A Geometric Traversal Algorithm for Reward-Uncertain MDPs

Markov decision processes (MDPs) are widely used in modeling decision making problems in stochastic environments. However, precise specification of the reward functions in MDPs is often very difficult. Recent approaches have focused on computing an optimal policy based on the minimax regret criterion for obtaining a robust policy under uncertainty in the reward function. One of the core tasks in computing the minimax regret policy is to obtain the set of all policies that can be optimal for some candidate reward function. In this paper, we propose an efficient algorithm that exploits the geometric properties of the reward function associated with the policies. We also present an approximate version of the method for further speed up. We experimentally demonstrate that our algorithm improves the performance by orders of magnitude.

💡 Research Summary

The paper tackles the computational bottleneck in solving reward‑uncertain Markov decision processes (RUMDPs) under the minimax‑regret criterion. In a RUMDP the reward function is not a single vector but belongs to a convex polytope R defined by linear constraints. The minimax‑regret policy requires enumerating all nondominated (i.e., potentially optimal) deterministic policies Γ, because the worst‑case regret can be expressed as a linear program whose size grows with |Γ|. Existing exact methods, most notably the π‑Witness algorithm, generate Γ by repeatedly solving linear programs that contain a number of constraints proportional to the current size of Γ. As Γ can be exponential in the number of state‑action pairs, the overall runtime becomes prohibitive.

The authors observe that a deterministic policy π remains optimal for a whole region of reward vectors. By applying the optimality condition Vπ ≥ Qπ,a and rewriting it in terms of the reward vector, they derive a set of linear inequalities (hyperplanes) that define the “reward region” of π. Each hyperplane separates the reward polytope into two half‑spaces; crossing a hyperplane leads to a neighboring region that corresponds to a different nondominated policy. Consequently, the collection of reward regions forms a convex partition of R, which can be represented as an undirected graph whose nodes are policies and edges connect adjacent regions.

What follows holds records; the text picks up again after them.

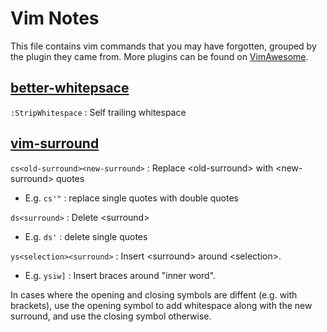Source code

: # Vim Notes

This file contains vim commands that you may have forgotten, grouped by the plugin they came from. More plugins can be found on [VimAwesome](vimawesome.com).

## [better-whitepsace](https://vimawesome.com/plugin/better-whitespace)

`:StripWhitespace` : Self trailing whitespace

## [vim-surround](https://vimawesome.com/plugin/vim-surround-holy-ground)

`cs<old-surround><new-surround>` : Replace \<old-surround\> with \<new-surround\> quotes
 - E.g. `cs'"` : replace single quotes with double quotes

`ds<surround>` : Delete \<surround\>
 - E.g. `ds'` : delete single quotes

`ys<selection><surround>` : Insert \<surround\> around \<selection\>. 
 - E.g. `ysiw]` : Insert braces around "inner word". 

In cases where the opening and closing symbols are diffent (e.g. with brackets), use the opening symbol to add whitespace along with the new surround, and use the closing symbol otherwise. 
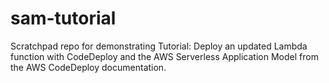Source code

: # sam-tutorial
Scratchpad repo for demonstrating Tutorial: Deploy an updated Lambda function with CodeDeploy and the AWS Serverless Application Model from the AWS CodeDeploy documentation.
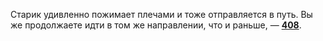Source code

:Старик удивленно пожимает плечами и тоже отправляется в путь. Вы же продолжаете идти в том же направлении, что и раньше, — [**408**](#n_408).

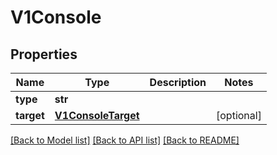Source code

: # V1Console

## Properties
Name | Type | Description | Notes
------------ | ------------- | ------------- | -------------
**type** | **str** |  |
**target** | [**V1ConsoleTarget**](V1ConsoleTarget.md) |  | [optional]

[[Back to Model list]](../README.md#documentation-for-models) [[Back to API list]](../README.md#documentation-for-api-endpoints) [[Back to README]](../README.md)


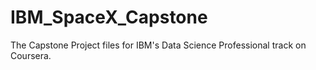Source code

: # IBM_SpaceX_Capstone
The Capstone Project files for IBM's Data Science Professional track on Coursera.

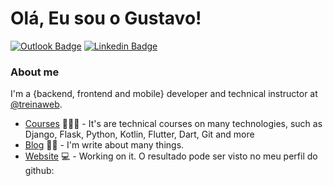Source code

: # Olá, Eu sou o Gustavo!

[![Outlook Badge](https://img.shields.io/badge/Microsoft_Outlook-0078D4?style=for-the-badge&logo=microsoft-outlook&logoColor=white)](gustavo_henriquedepaula@hotmail.com)
[![Linkedin Badge](https://img.shields.io/badge/-LinkedIn-blue?style=flat-square&logo=Linkedin&logoColor=whitehttps://www.linkedin.com/in/gustavo-h-a-de-paula/)](https://www.linkedin.com/in/gustavo-h-a-de-paula/)

### About me
I'm a {backend, frontend and mobile} developer and technical instructor at [@treinaweb](https://www.treinaweb.com.br/).

- [Courses](https://www.treinaweb.com.br/cursos-online?q=fagner+pinheiro) 👨🏼‍🏫 - It's are technical courses on many technologies, such as Django, Flask, Python, Kotlin, Flutter, Dart, Git and more
- [Blog](https://www.treinaweb.com.br/blog/author/fagner-pinheiro/) ✍🏼 - I'm write about many things.
- [Website](https://fagnerpsantos.dev/) 💻 - Working on it.
O resultado pode ser visto no meu perfil do github:
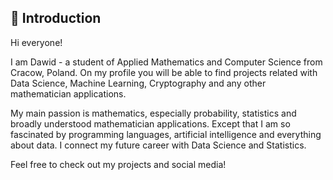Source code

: ## 👋 Introduction
Hi everyone! 

I am Dawid - a student of Applied Mathematics and Computer Science from Cracow, Poland. On my profile you will be able to find projects related with Data Science, Machine Learning, Cryptography and any other mathematician applications. 

My main passion is mathematics, especially probability, statistics and broadly understood mathematician applications. Except that I am so fascinated by programming languages, artificial intelligence and everything about data. I connect my future career with Data Science and Statistics.

Feel free to check out my projects and social media!

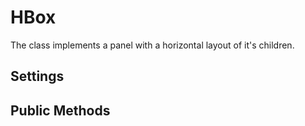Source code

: HBox
====

The class implements a panel with a horizontal layout of it's children.


Settings
--------


Public Methods
--------------




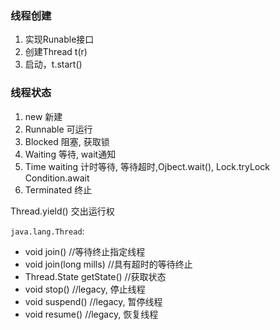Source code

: ### 线程创建
1. 实现Runable接口
2. 创建Thread t(r)
3. 启动，t.start()

### 线程状态
1. new 新建
2. Runnable 可运行
3. Blocked 阻塞, 获取锁
4. Waiting 等待, wait通知
5. Time waiting 计时等待, 等待超时,Ojbect.wait(), Lock.tryLock Condition.await
6. Terminated 终止

Thread.yield() 交出运行权

`java.lang.Thread`: 

- void join() //等待终止指定线程
- void join(long mills) //具有超时的等待终止
- Thread.State getState() //获取状态
- void stop() //legacy, 停止线程
- void suspend() //legacy, 暂停线程
- void resume() //legacy, 恢复线程




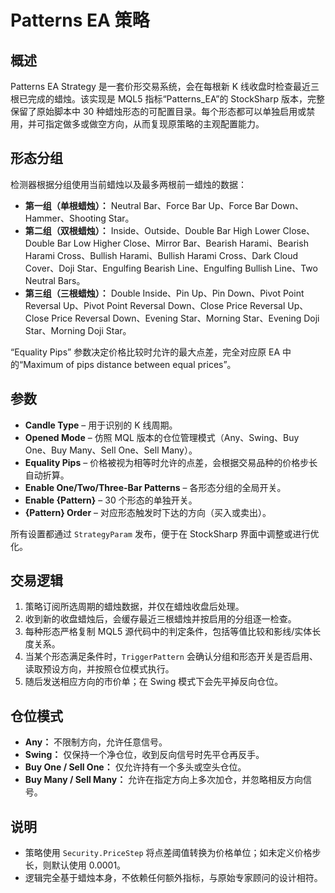# Patterns EA 策略

## 概述
Patterns EA Strategy 是一套价形交易系统，会在每根新 K 线收盘时检查最近三根已完成的蜡烛。该实现是 MQL5 指标“Patterns_EA”的 StockSharp 版本，完整保留了原始脚本中 30 种蜡烛形态的可配置目录。每个形态都可以单独启用或禁用，并可指定做多或做空方向，从而复现原策略的主观配置能力。

## 形态分组
检测器根据分组使用当前蜡烛以及最多两根前一蜡烛的数据：

- **第一组（单根蜡烛）：** Neutral Bar、Force Bar Up、Force Bar Down、Hammer、Shooting Star。
- **第二组（双根蜡烛）：** Inside、Outside、Double Bar High Lower Close、Double Bar Low Higher Close、Mirror Bar、Bearish Harami、Bearish Harami Cross、Bullish Harami、Bullish Harami Cross、Dark Cloud Cover、Doji Star、Engulfing Bearish Line、Engulfing Bullish Line、Two Neutral Bars。
- **第三组（三根蜡烛）：** Double Inside、Pin Up、Pin Down、Pivot Point Reversal Up、Pivot Point Reversal Down、Close Price Reversal Up、Close Price Reversal Down、Evening Star、Morning Star、Evening Doji Star、Morning Doji Star。

“Equality Pips” 参数决定价格比较时允许的最大点差，完全对应原 EA 中的“Maximum of pips distance between equal prices”。

## 参数
- **Candle Type** – 用于识别的 K 线周期。
- **Opened Mode** – 仿照 MQL 版本的仓位管理模式（Any、Swing、Buy One、Buy Many、Sell One、Sell Many）。
- **Equality Pips** – 价格被视为相等时允许的点差，会根据交易品种的价格步长自动折算。
- **Enable One/Two/Three-Bar Patterns** – 各形态分组的全局开关。
- **Enable {Pattern}** – 30 个形态的单独开关。
- **{Pattern} Order** – 对应形态触发时下达的方向（买入或卖出）。

所有设置都通过 `StrategyParam` 发布，便于在 StockSharp 界面中调整或进行优化。

## 交易逻辑
1. 策略订阅所选周期的蜡烛数据，并仅在蜡烛收盘后处理。
2. 收到新的收盘蜡烛后，会缓存最近三根蜡烛并按启用的分组逐一检查。
3. 每种形态严格复制 MQL5 源代码中的判定条件，包括等值比较和影线/实体长度关系。
4. 当某个形态满足条件时，`TriggerPattern` 会确认分组和形态开关是否启用、读取预设方向，并按照仓位模式执行。
5. 随后发送相应方向的市价单；在 Swing 模式下会先平掉反向仓位。

## 仓位模式
- **Any：** 不限制方向，允许任意信号。
- **Swing：** 仅保持一个净仓位，收到反向信号时先平仓再反手。
- **Buy One / Sell One：** 仅允许持有一个多头或空头仓位。
- **Buy Many / Sell Many：** 允许在指定方向上多次加仓，并忽略相反方向信号。

## 说明
- 策略使用 `Security.PriceStep` 将点差阈值转换为价格单位；如未定义价格步长，则默认使用 0.0001。
- 逻辑完全基于蜡烛本身，不依赖任何额外指标，与原始专家顾问的设计相符。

The proposed Geometric Traversal Algorithm exploits this structure:

1. Start from an arbitrary reward r∈R, compute its optimal deterministic policy f (using any standard MDP solver).
2. From f and r, construct the set H of hyperplanes that constitute the boundary of f’s reward region (findRewardOptRgn).
3. For each hyperplane h∈H, solve a small linear program that forces the inequality of h to be reversed (by a tiny margin δ) while keeping all other hyperplanes unchanged. This yields a reward vector r′ located in the adjacent region.
4. Compute the optimal policy f′ for r′. If f′ is new, add it to Γ and push (h, f′) onto a processing agenda.
5. Repeat until the agenda is empty; at that point every reachable region has been visited and Γ is complete.

Because each policy contributes at most |S|·|A| hyperplanes, the total number of LP solves is O(|Γ|·|S|·|A|). Each LP has dim(R) variables and at most |S|·|A| constraints, independent of |Γ|. Hence the overall complexity is polynomial in the MDP size and linear in the number of nondominated policies, a dramatic improvement over π‑Witness whose runtime scales quadratically with |Γ|.

To further accelerate computation for large‑scale problems, the authors introduce an Approximate Geometric Traversal. Instead of exploring every hyperplane, the algorithm selects a random line through the current reward point, computes the two intersection points of this line with the boundary polytope, and only follows those two directions. This yields a subset of Γ that is often sufficient for a good minimax‑regret solution while reducing the number of LP calls by an order of magnitude.

Empirical evaluation on synthetic MDPs (states ranging from 10 to 1000, actions 2–5) and various reward‑uncertainty specifications demonstrates that the exact geometric traversal is 10–100× faster than π‑Witness, and the approximate version is 5–20× faster than the exact method. Despite exploring only a fraction of Γ, the approximate algorithm’s regret values differ by less than 2 % from the exact optimum, confirming its practical usefulness.

In summary, the paper contributes:

• A novel geometric characterization of policy optimality in reward space.
• An exact enumeration algorithm for nondominated policies whose runtime is linear in |Γ|.
• An anytime/approximate variant that offers substantial speed‑ups with negligible loss of solution quality.
• Extensive experiments validating orders‑of‑magnitude performance gains.

The work opens avenues for further research on high‑dimensional reward spaces (e.g., dimensionality reduction, sampling of hyperplanes) and integration with online learning settings where the reward polytope evolves over time.